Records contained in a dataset
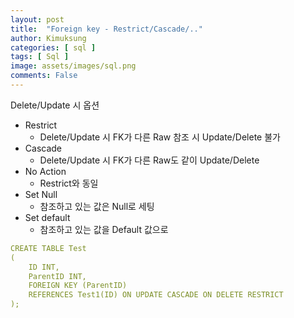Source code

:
 ```yaml
---
layout: post
title:  "Foreign key - Restrict/Cascade/.."
author: Kimuksung
categories: [ sql ]
tags: [ Sql ]
image: assets/images/sql.png
comments: False
---
```


Delete/Update 시 옵션

- Restrict
    - Delete/Update 시 FK가 다른 Raw 참조 시 Update/Delete 불가
- Cascade
    - Delete/Update 시 FK가 다른 Raw도 같이 Update/Delete
- No Action
    - Restrict와 동일
- Set Null
    - 참조하고 있는 값은 Null로 세팅
- Set default
    - 참조하고 있는 값을 Default 값으로

```yaml
CREATE TABLE Test
(
    ID INT,
    ParentID INT,
    FOREIGN KEY (ParentID)
    REFERENCES Test1(ID) ON UPDATE CASCADE ON DELETE RESTRICT
);
```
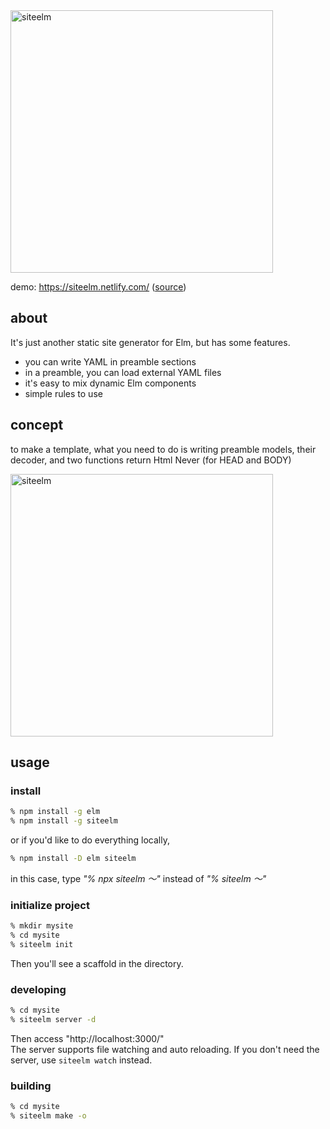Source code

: <img src='https://github.com/nikueater/siteelm/raw/master/res/img/siteelm.svg?sanitize=true' width='420' alt='siteelm'>


demo: https://siteelm.netlify.com/ ([source](/res/scaffold/basic))

## about
It's just another static site generator for Elm, but has some features.

- you can write YAML in preamble sections 
- in a preamble, you can load external YAML files
- it's easy to mix dynamic Elm components
- simple rules to use

## concept
to make a template, what you need to do is writing preamble models, their decoder, and two functions return Html Never (for HEAD and BODY)

<img src='https://github.com/nikueater/siteelm/raw/master/res/img/about.svg?sanitize=true' width='420' alt='siteelm'>


## usage
### install
```sh
% npm install -g elm
% npm install -g siteelm
```
or if you'd like to do everything locally,
```sh
% npm install -D elm siteelm
```
in this case, type _"% npx siteelm 〜"_ instead of _"% siteelm 〜"_ 

### initialize project
```sh
% mkdir mysite
% cd mysite
% siteelm init
```
Then you'll see a scaffold in the directory.


### developing
```sh
% cd mysite
% siteelm server -d
```
Then access "http://localhost:3000/"  
The server supports file watching and auto reloading.
If you don't need the server, use `siteelm watch` instead.

### building
```sh
% cd mysite
% siteelm make -o
```
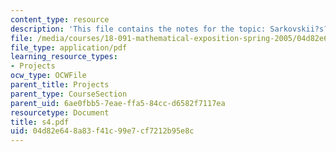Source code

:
 ```yaml
---
content_type: resource
description: 'This file contains the notes for the topic: Sarkovskii?s?Theorem?and?its?Converse.'
file: /media/courses/18-091-mathematical-exposition-spring-2005/04d82e648a83f41c99e7cf7212b95e8c_s4.pdf
file_type: application/pdf
learning_resource_types:
- Projects
ocw_type: OCWFile
parent_title: Projects
parent_type: CourseSection
parent_uid: 6ae0fbb5-7eae-ffa5-84cc-d6582f7117ea
resourcetype: Document
title: s4.pdf
uid: 04d82e64-8a83-f41c-99e7-cf7212b95e8c
---
```

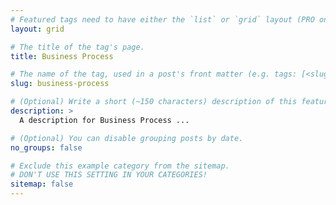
 ```yaml
---
# Featured tags need to have either the `list` or `grid` layout (PRO only).
layout: grid

# The title of the tag's page.
title: Business Process

# The name of the tag, used in a post's front matter (e.g. tags: [<slug>]).
slug: business-process

# (Optional) Write a short (~150 characters) description of this featured tag.
description: >
  A description for Business Process ...

# (Optional) You can disable grouping posts by date.
no_groups: false

# Exclude this example category from the sitemap.
# DON'T USE THIS SETTING IN YOUR CATEGORIES!
sitemap: false
---
```

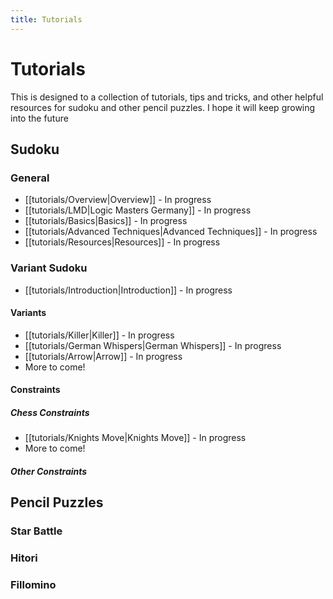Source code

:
 ```yaml
---
title: Tutorials
---
```

# Tutorials

This is designed to a collection of tutorials, tips and tricks, and other helpful resources for sudoku and other pencil puzzles. I hope it will keep growing into the future

## Sudoku
### General
- [[tutorials/Overview|Overview]] - In progress
- [[tutorials/LMD|Logic Masters Germany]] - In progress
- [[tutorials/Basics|Basics]] - In progress
- [[tutorials/Advanced Techniques|Advanced Techniques]] - In progress
- [[tutorials/Resources|Resources]] - In progress

### Variant Sudoku
- [[tutorials/Introduction|Introduction]] - In progress
#### Variants
- [[tutorials/Killer|Killer]] - In progress
- [[tutorials/German Whispers|German Whispers]] - In progress
- [[tutorials/Arrow|Arrow]] - In progress
- More to come!

#### Constraints
##### Chess Constraints
- [[tutorials/Knights Move|Knights Move]] - In progress
- More to come!

##### Other Constraints

## Pencil Puzzles
### Star Battle



### Hitori





### Fillomino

== WHAT YOU SHOULD DO ==
When you repeat the records, reproduce each line exactly and drop the images.

== TASK RESULT ==
Source code

:
 ```yaml
---
layout: post
title:  "Foreign key - Restrict/Cascade/.."
author: Kimuksung
categories: [ sql ]
tags: [ Sql ]
image: assets/images/sql.png
comments: False
---
```


Delete/Update 시 옵션

- Restrict
    - Delete/Update 시 FK가 다른 Raw 참조 시 Update/Delete 불가
- Cascade
    - Delete/Update 시 FK가 다른 Raw도 같이 Update/Delete
- No Action
    - Restrict와 동일
- Set Null
    - 참조하고 있는 값은 Null로 세팅
- Set default
    - 참조하고 있는 값을 Default 값으로

```yaml
CREATE TABLE Test
(
    ID INT,
    ParentID INT,
    FOREIGN KEY (ParentID)
    REFERENCES Test1(ID) ON UPDATE CASCADE ON DELETE RESTRICT
);
```
Source code

: <img src='https://github.com/nikueater/siteelm/raw/master/res/img/siteelm.svg?sanitize=true' width='420' alt='siteelm'>


demo: https://siteelm.netlify.com/ ([source](/res/scaffold/basic))

## about
It's just another static site generator for Elm, but has some features.

- you can write YAML in preamble sections 
- in a preamble, you can load external YAML files
- it's easy to mix dynamic Elm components
- simple rules to use

## concept
to make a template, what you need to do is writing preamble models, their decoder, and two functions return Html Never (for HEAD and BODY)

<img src='https://github.com/nikueater/siteelm/raw/master/res/img/about.svg?sanitize=true' width='420' alt='siteelm'>


## usage
### install
```sh
% npm install -g elm
% npm install -g siteelm
```
or if you'd like to do everything locally,
```sh
% npm install -D elm siteelm
```
in this case, type _"% npx siteelm 〜"_ instead of _"% siteelm 〜"_ 

### initialize project
```sh
% mkdir mysite
% cd mysite
% siteelm init
```
Then you'll see a scaffold in the directory.


### developing
```sh
% cd mysite
% siteelm server -d
```
Then access "http://localhost:3000/"  
The server supports file watching and auto reloading.
If you don't need the server, use `siteelm watch` instead.

### building
```sh
% cd mysite
% siteelm make -o
```
Source code

:
 ```yaml
---
content_type: resource
description: 'This file contains the notes for the topic: Sarkovskii?s?Theorem?and?its?Converse.'
file: /media/courses/18-091-mathematical-exposition-spring-2005/04d82e648a83f41c99e7cf7212b95e8c_s4.pdf
file_type: application/pdf
learning_resource_types:
- Projects
ocw_type: OCWFile
parent_title: Projects
parent_type: CourseSection
parent_uid: 6ae0fbb5-7eae-ffa5-84cc-d6582f7117ea
resourcetype: Document
title: s4.pdf
uid: 04d82e64-8a83-f41c-99e7-cf7212b95e8c
---
```

 ```yaml
---
# Featured tags need to have either the `list` or `grid` layout (PRO only).
layout: grid

# The title of the tag's page.
title: Business Process

# The name of the tag, used in a post's front matter (e.g. tags: [<slug>]).
slug: business-process

# (Optional) Write a short (~150 characters) description of this featured tag.
description: >
  A description for Business Process ...

# (Optional) You can disable grouping posts by date.
no_groups: false

# Exclude this example category from the sitemap.
# DON'T USE THIS SETTING IN YOUR CATEGORIES!
sitemap: false
---
```

Source code

:
 ```yaml
---
title: Tutorials
---
```

# Tutorials

This is designed to a collection of tutorials, tips and tricks, and other helpful resources for sudoku and other pencil puzzles. I hope it will keep growing into the future

## Sudoku
### General
- [[tutorials/Overview|Overview]] - In progress
- [[tutorials/LMD|Logic Masters Germany]] - In progress
- [[tutorials/Basics|Basics]] - In progress
- [[tutorials/Advanced Techniques|Advanced Techniques]] - In progress
- [[tutorials/Resources|Resources]] - In progress

### Variant Sudoku
- [[tutorials/Introduction|Introduction]] - In progress
#### Variants
- [[tutorials/Killer|Killer]] - In progress
- [[tutorials/German Whispers|German Whispers]] - In progress
- [[tutorials/Arrow|Arrow]] - In progress
- More to come!

#### Constraints
##### Chess Constraints
- [[tutorials/Knights Move|Knights Move]] - In progress
- More to come!

##### Other Constraints

## Pencil Puzzles
### Star Battle



### Hitori





### Fillomino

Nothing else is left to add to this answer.